| STUDY MATERIAL |

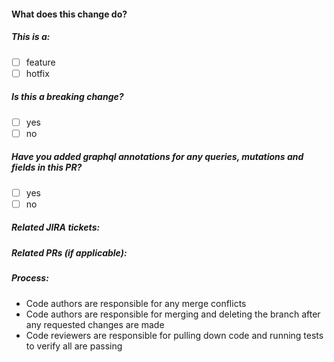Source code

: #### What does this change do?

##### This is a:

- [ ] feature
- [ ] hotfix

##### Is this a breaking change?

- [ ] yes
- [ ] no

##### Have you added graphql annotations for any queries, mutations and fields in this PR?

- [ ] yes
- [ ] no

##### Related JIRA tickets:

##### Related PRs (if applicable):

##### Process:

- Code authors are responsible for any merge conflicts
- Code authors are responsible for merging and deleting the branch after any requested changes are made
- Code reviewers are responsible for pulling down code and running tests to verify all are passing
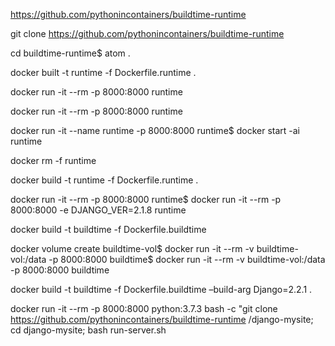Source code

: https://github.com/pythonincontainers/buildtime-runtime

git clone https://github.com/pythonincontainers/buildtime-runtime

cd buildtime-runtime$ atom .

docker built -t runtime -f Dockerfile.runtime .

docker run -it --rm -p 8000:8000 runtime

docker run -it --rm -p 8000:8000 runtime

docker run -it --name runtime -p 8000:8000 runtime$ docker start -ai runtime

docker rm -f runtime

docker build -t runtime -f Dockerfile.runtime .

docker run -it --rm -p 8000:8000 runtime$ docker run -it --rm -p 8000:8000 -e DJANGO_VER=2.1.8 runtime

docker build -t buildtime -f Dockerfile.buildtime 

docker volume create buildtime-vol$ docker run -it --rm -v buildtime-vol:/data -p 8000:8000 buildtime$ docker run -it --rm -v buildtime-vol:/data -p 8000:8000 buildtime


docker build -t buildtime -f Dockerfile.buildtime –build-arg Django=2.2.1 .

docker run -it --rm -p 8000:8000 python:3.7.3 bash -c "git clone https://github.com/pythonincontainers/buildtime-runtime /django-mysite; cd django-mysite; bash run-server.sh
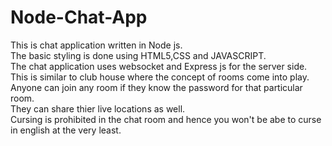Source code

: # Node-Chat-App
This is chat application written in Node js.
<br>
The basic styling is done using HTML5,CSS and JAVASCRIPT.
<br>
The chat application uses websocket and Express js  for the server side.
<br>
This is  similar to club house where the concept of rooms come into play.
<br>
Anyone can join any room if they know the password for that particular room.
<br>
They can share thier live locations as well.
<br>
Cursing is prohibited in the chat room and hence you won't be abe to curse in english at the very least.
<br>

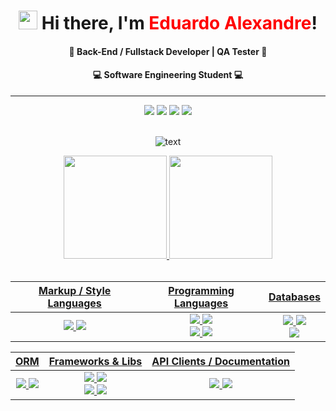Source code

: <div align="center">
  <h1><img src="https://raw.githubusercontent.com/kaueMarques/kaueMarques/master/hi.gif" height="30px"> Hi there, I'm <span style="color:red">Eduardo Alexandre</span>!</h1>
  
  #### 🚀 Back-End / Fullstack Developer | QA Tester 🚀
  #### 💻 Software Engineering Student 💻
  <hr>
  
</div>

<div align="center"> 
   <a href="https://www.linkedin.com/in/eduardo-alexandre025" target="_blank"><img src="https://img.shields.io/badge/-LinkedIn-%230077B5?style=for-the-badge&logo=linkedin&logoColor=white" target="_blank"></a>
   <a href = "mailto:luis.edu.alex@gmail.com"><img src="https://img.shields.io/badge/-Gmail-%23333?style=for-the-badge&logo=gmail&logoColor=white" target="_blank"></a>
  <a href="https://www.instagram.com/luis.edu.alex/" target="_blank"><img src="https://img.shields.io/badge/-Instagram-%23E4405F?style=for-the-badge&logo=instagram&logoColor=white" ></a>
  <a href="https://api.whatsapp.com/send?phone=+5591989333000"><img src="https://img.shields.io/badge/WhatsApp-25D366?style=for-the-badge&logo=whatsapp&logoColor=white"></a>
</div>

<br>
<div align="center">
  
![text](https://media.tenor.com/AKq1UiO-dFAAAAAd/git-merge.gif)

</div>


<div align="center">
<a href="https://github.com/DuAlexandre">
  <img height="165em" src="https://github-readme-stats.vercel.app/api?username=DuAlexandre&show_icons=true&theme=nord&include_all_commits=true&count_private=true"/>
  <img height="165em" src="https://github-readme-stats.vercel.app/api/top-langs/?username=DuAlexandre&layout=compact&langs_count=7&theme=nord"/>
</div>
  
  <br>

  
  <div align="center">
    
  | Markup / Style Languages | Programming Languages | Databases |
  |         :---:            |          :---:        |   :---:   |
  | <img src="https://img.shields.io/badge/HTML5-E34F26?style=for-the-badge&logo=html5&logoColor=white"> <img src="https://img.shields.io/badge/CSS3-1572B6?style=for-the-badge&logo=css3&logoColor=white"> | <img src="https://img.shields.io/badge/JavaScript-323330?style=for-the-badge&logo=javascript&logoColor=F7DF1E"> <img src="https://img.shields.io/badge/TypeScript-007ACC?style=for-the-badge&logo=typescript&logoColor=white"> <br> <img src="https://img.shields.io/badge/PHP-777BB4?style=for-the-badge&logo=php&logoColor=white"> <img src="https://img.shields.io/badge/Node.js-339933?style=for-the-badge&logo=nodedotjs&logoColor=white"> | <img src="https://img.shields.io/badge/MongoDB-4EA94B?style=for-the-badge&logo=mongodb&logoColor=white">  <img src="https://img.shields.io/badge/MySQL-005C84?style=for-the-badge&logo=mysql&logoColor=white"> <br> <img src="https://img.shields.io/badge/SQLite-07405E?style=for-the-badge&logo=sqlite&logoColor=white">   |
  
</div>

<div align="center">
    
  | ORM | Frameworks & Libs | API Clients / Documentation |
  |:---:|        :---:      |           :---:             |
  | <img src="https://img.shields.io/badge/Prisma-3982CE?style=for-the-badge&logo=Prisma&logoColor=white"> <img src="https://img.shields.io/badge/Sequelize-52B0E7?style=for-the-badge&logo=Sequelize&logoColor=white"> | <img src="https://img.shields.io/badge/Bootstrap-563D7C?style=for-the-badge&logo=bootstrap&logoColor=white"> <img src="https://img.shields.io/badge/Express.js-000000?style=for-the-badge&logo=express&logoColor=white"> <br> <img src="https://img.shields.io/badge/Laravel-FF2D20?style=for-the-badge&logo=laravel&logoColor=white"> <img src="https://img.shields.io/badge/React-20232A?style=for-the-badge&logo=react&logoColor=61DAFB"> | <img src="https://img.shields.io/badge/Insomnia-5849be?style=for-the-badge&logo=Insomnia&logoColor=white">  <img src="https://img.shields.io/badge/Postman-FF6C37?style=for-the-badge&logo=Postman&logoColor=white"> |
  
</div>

| YOUR OBJECTIVE |
The records above must be output exactly, except for their pictures.

| TASK RESPONSE |
Source code

: #### What does this change do?

##### This is a:

- [ ] feature
- [ ] hotfix

##### Is this a breaking change?

- [ ] yes
- [ ] no

##### Have you added graphql annotations for any queries, mutations and fields in this PR?

- [ ] yes
- [ ] no

##### Related JIRA tickets:

##### Related PRs (if applicable):

##### Process:

- Code authors are responsible for any merge conflicts
- Code authors are responsible for merging and deleting the branch after any requested changes are made
- Code reviewers are responsible for pulling down code and running tests to verify all are passing
Source code

: https://github.com/pythonincontainers/buildtime-runtime

git clone https://github.com/pythonincontainers/buildtime-runtime

cd buildtime-runtime$ atom .

docker built -t runtime -f Dockerfile.runtime .

docker run -it --rm -p 8000:8000 runtime

docker run -it --rm -p 8000:8000 runtime

docker run -it --name runtime -p 8000:8000 runtime$ docker start -ai runtime

docker rm -f runtime

docker build -t runtime -f Dockerfile.runtime .

docker run -it --rm -p 8000:8000 runtime$ docker run -it --rm -p 8000:8000 -e DJANGO_VER=2.1.8 runtime

docker build -t buildtime -f Dockerfile.buildtime 

docker volume create buildtime-vol$ docker run -it --rm -v buildtime-vol:/data -p 8000:8000 buildtime$ docker run -it --rm -v buildtime-vol:/data -p 8000:8000 buildtime


docker build -t buildtime -f Dockerfile.buildtime –build-arg Django=2.2.1 .

docker run -it --rm -p 8000:8000 python:3.7.3 bash -c "git clone https://github.com/pythonincontainers/buildtime-runtime /django-mysite; cd django-mysite; bash run-server.sh
Source code

: # Node-Chat-App
This is chat application written in Node js.
<br>
The basic styling is done using HTML5,CSS and JAVASCRIPT.
<br>
The chat application uses websocket and Express js  for the server side.
<br>
This is  similar to club house where the concept of rooms come into play.
<br>
Anyone can join any room if they know the password for that particular room.
<br>
They can share thier live locations as well.
<br>
Cursing is prohibited in the chat room and hence you won't be abe to curse in english at the very least.
<br>

Source code

: <div align="center">
  <h1><img src="https://raw.githubusercontent.com/kaueMarques/kaueMarques/master/hi.gif" height="30px"> Hi there, I'm <span style="color:red">Eduardo Alexandre</span>!</h1>
  
  #### 🚀 Back-End / Fullstack Developer | QA Tester 🚀
  #### 💻 Software Engineering Student 💻
  <hr>
  
</div>

<div align="center"> 
   <a href="https://www.linkedin.com/in/eduardo-alexandre025" target="_blank"><img src="https://img.shields.io/badge/-LinkedIn-%230077B5?style=for-the-badge&logo=linkedin&logoColor=white" target="_blank"></a>
   <a href = "mailto:luis.edu.alex@gmail.com"><img src="https://img.shields.io/badge/-Gmail-%23333?style=for-the-badge&logo=gmail&logoColor=white" target="_blank"></a>
  <a href="https://www.instagram.com/luis.edu.alex/" target="_blank"><img src="https://img.shields.io/badge/-Instagram-%23E4405F?style=for-the-badge&logo=instagram&logoColor=white" ></a>
  <a href="https://api.whatsapp.com/send?phone=+5591989333000"><img src="https://img.shields.io/badge/WhatsApp-25D366?style=for-the-badge&logo=whatsapp&logoColor=white"></a>
</div>

<br>
<div align="center">
  
![text](https://media.tenor.com/AKq1UiO-dFAAAAAd/git-merge.gif)

</div>


<div align="center">
<a href="https://github.com/DuAlexandre">
  <img height="165em" src="https://github-readme-stats.vercel.app/api?username=DuAlexandre&show_icons=true&theme=nord&include_all_commits=true&count_private=true"/>
  <img height="165em" src="https://github-readme-stats.vercel.app/api/top-langs/?username=DuAlexandre&layout=compact&langs_count=7&theme=nord"/>
</div>
  
  <br>

  
  <div align="center">
    
  | Markup / Style Languages | Programming Languages | Databases |
  |         :---:            |          :---:        |   :---:   |
  | <img src="https://img.shields.io/badge/HTML5-E34F26?style=for-the-badge&logo=html5&logoColor=white"> <img src="https://img.shields.io/badge/CSS3-1572B6?style=for-the-badge&logo=css3&logoColor=white"> | <img src="https://img.shields.io/badge/JavaScript-323330?style=for-the-badge&logo=javascript&logoColor=F7DF1E"> <img src="https://img.shields.io/badge/TypeScript-007ACC?style=for-the-badge&logo=typescript&logoColor=white"> <br> <img src="https://img.shields.io/badge/PHP-777BB4?style=for-the-badge&logo=php&logoColor=white"> <img src="https://img.shields.io/badge/Node.js-339933?style=for-the-badge&logo=nodedotjs&logoColor=white"> | <img src="https://img.shields.io/badge/MongoDB-4EA94B?style=for-the-badge&logo=mongodb&logoColor=white">  <img src="https://img.shields.io/badge/MySQL-005C84?style=for-the-badge&logo=mysql&logoColor=white"> <br> <img src="https://img.shields.io/badge/SQLite-07405E?style=for-the-badge&logo=sqlite&logoColor=white">   |
  
</div>

<div align="center">
    
  | ORM | Frameworks & Libs | API Clients / Documentation |
  |:---:|        :---:      |           :---:             |
  | <img src="https://img.shields.io/badge/Prisma-3982CE?style=for-the-badge&logo=Prisma&logoColor=white"> <img src="https://img.shields.io/badge/Sequelize-52B0E7?style=for-the-badge&logo=Sequelize&logoColor=white"> | <img src="https://img.shields.io/badge/Bootstrap-563D7C?style=for-the-badge&logo=bootstrap&logoColor=white"> <img src="https://img.shields.io/badge/Express.js-000000?style=for-the-badge&logo=express&logoColor=white"> <br> <img src="https://img.shields.io/badge/Laravel-FF2D20?style=for-the-badge&logo=laravel&logoColor=white"> <img src="https://img.shields.io/badge/React-20232A?style=for-the-badge&logo=react&logoColor=61DAFB"> | <img src="https://img.shields.io/badge/Insomnia-5849be?style=for-the-badge&logo=Insomnia&logoColor=white">  <img src="https://img.shields.io/badge/Postman-FF6C37?style=for-the-badge&logo=Postman&logoColor=white"> |
  
</div>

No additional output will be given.